Logstash S3 input plugin - filter based on time modified

I have a Logstash container that is configured to read objects from S3.
The requirement is to filter old objects, let's say objects before 3 months should be dropped.

I noticed that I can expose the s3 metadata, so I have the following metadata in each event:

"@metadata" => {
    "s3" => {
                          "etag" => "\"xxx"",
                "content_length" => 33,
                      "metadata" => {},
                    "version_id" => "null",
                 "accept_ranges" => "bytes",
                 "last_modified" => 2021-12-21T13:30:28.000Z,

Maybe there is a filter/ruby code that I can use in order to filter "old" objects and drop them?

Any help is appreciated!

There is a great newer filter called "age" which may work for your use case.

Just be sure to update your @timestamp with the last_modified field using the date filter first and then run the age filter with your conditional drop statement.

date {
   match => [ "[@metadata][s3][last_modified]", "ISO8601" ]
   target => "@timestamp"

age {}
#One month  = 2629746
#Three months = 7889238
if [@metadata][age] > 7889238 {
    drop {}

Let me know if this works for you.

Thanks a lot! @AquaX I was familiar with the "age" plugin, but actually, I didn't know if this is a good approach to override the original timestamp value.
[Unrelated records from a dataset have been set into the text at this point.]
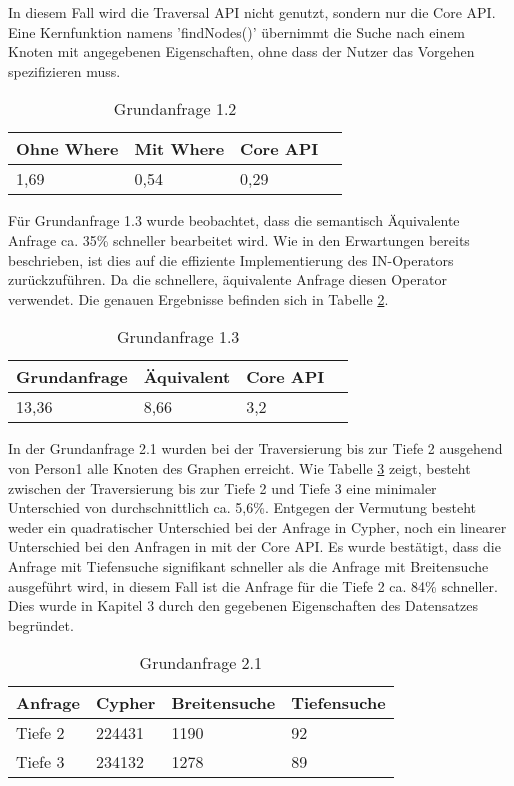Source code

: In diesem Fall wird die Traversal API nicht genutzt, sondern nur die Core API. Eine Kernfunktion namens 'findNodes()' übernimmt die Suche nach einem Knoten mit angegebenen Eigenschaften, ohne dass der Nutzer das Vorgehen spezifizieren muss.  
\FloatBarrier
\begin{table}[h]
	\centering
		\begin{tabular}{ |p{3cm}|p{3cm}|p{3cm}|p{3cm}|  }
			\hline
			Ohne Where& Mit Where  &Core API\\
			\hline
			1,69   &  0,54  &0,29 \\
			\hline
		\end{tabular}
		\FloatBarrier
		\caption{Grundanfrage 1.2}
		\label{tab:Query1_2}
\end{table}
\FloatBarrier
Für Grundanfrage 1.3 wurde beobachtet, dass die semantisch Äquivalente Anfrage ca. 35\% schneller bearbeitet wird. Wie in den Erwartungen bereits beschrieben, ist dies auf die effiziente Implementierung des IN-Operators zurückzuführen. Da die schnellere, äquivalente Anfrage diesen Operator verwendet.
Die genauen Ergebnisse befinden sich in Tabelle	\ref{tab:Query1_3}.
\begin{table}[h]
	\centering
		\begin{tabular}{ |p{3cm}|p{3cm}|p{3cm}|p{3cm}|  }
			\hline
			Grundanfrage & Äquivalent&Core API\\
			\hline
			 13,36    & 8,66 &  3,2\\
			\hline
		\end{tabular}
		\caption{Grundanfrage 1.3}
		\label{tab:Query1_3}
\end{table}
\FloatBarrier
In der Grundanfrage 2.1 wurden bei der Traversierung bis zur Tiefe 2 ausgehend von Person1 alle Knoten des Graphen erreicht. Wie Tabelle \ref{tab:Query2_1} zeigt, besteht zwischen der Traversierung bis zur Tiefe 2 und Tiefe 3  eine minimaler Unterschied von durchschnittlich ca. 5,6\%. Entgegen der Vermutung besteht weder ein quadratischer Unterschied bei der Anfrage in Cypher, noch ein linearer Unterschied bei den Anfragen in mit der Core API. \newline 
Es wurde bestätigt, dass die Anfrage mit Tiefensuche signifikant schneller als die Anfrage mit Breitensuche ausgeführt wird, in diesem Fall ist die Anfrage für die Tiefe 2 ca. 84\% schneller. Dies wurde in Kapitel 3 durch den gegebenen Eigenschaften des Datensatzes begründet. 
\FloatBarrier
\begin{table}[h]
\centering
		\begin{tabular}{ |p{3cm}||p{3cm}|p{3cm}|p{3cm}|  }
			\hline
			Anfrage& Cypher & Breitensuche&Tiefensuche\\
			\hline
			Tiefe 2   & 224431    & 1190&  92\\
			Tiefe 3&    234132  & 1278   & 89\\
			\hline
		\end{tabular}
		\caption{Grundanfrage 2.1}
		\label{tab:Query2_1}
\end{table}
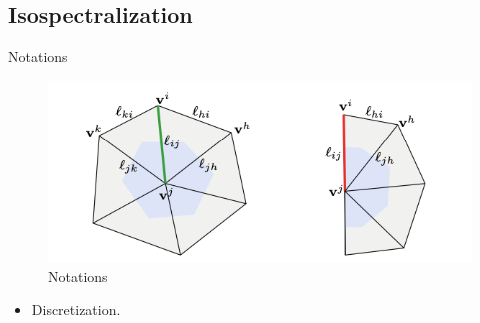 \documentclass{beamer}
\begin{document}
    
    


\subsection{Isospectralization}

\begin{frame}{Notations}
\begin{figure}
 \includegraphics[width=\textwidth]{notations}
 \caption{\label{fig:notations}Notations}
\end{figure}
\begin{itemize}
    \item Discretization.
\end{itemize}
\end{frame}
\end{document}
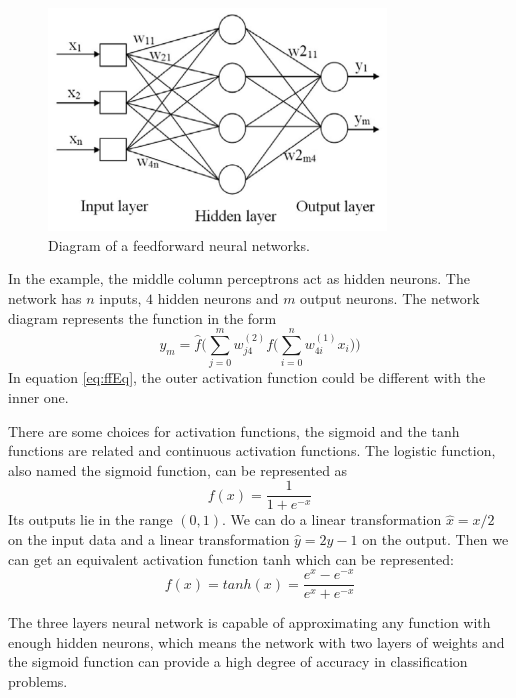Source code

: \begin{figure}[!htb]
\centering
\includegraphics[width=0.8\textwidth]{Figure2-2.png}
\caption{\label{fig:ffnet}Diagram of a feedforward neural networks.}
\end{figure}

In the example, the middle column perceptrons act as hidden neurons. The network has $n$ inputs, $4$ hidden neurons and $m$ output neurons. The network diagram represents the function in the form
\begin{equation}\label{eq:ffEq}
y_{m} = \hat{f}\Big(\sum_{j=0}^{m}w_{j4}^{(2)}f\big(\sum_{i=0}^{n}w_{4i}^{(1)}x_{i}\big)\Big)
\end{equation}
In equation \ref{eq:ffEq}, the outer activation function could be different with the inner one.

There are some choices for activation functions, the sigmoid and the tanh functions are related and continuous activation functions. The logistic function, also named the sigmoid function, can be represented as 
\begin{equation}\label{eq:sigmoid}
f(x) = \frac{1}{1+e^{-x}}
\end{equation}
Its outputs lie in the range $(0,1)$. We can do a linear transformation $\hat{x}=x/2$ on the input data and a linear transformation $\hat{y}=2y-1$ on the output. Then we can get an equivalent activation function tanh which can be represented:
\begin{equation}\label{eq:tanh}
f(x) = tanh(x) = \frac{e^{x}-e^{-x}}{e^{x}+e^{-x}}
\end{equation}

The three layers neural network is capable of approximating any function with enough hidden neurons, which means the network with two layers of weights and the sigmoid function can provide a high degree of accuracy in classification problems.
First, I will make a try and check your suggestion and also verify if I have some limitations to override the timestamp value.

I will update...

Overriding the @timestamp field is a common practice and will allow you to actually properly see the data in a timeline from when it was originally generated.
If you want you can make a duplicate of the @timestamp field first and save it in another field so you can capture the "processed" time then that's another thing you could do (I do this in my environment).

Let me know if this solves your issue.

I agree I sound very reasonable. In the first place, I thought that I might change some existing logic that uses the timestamp... but I think that this is fine.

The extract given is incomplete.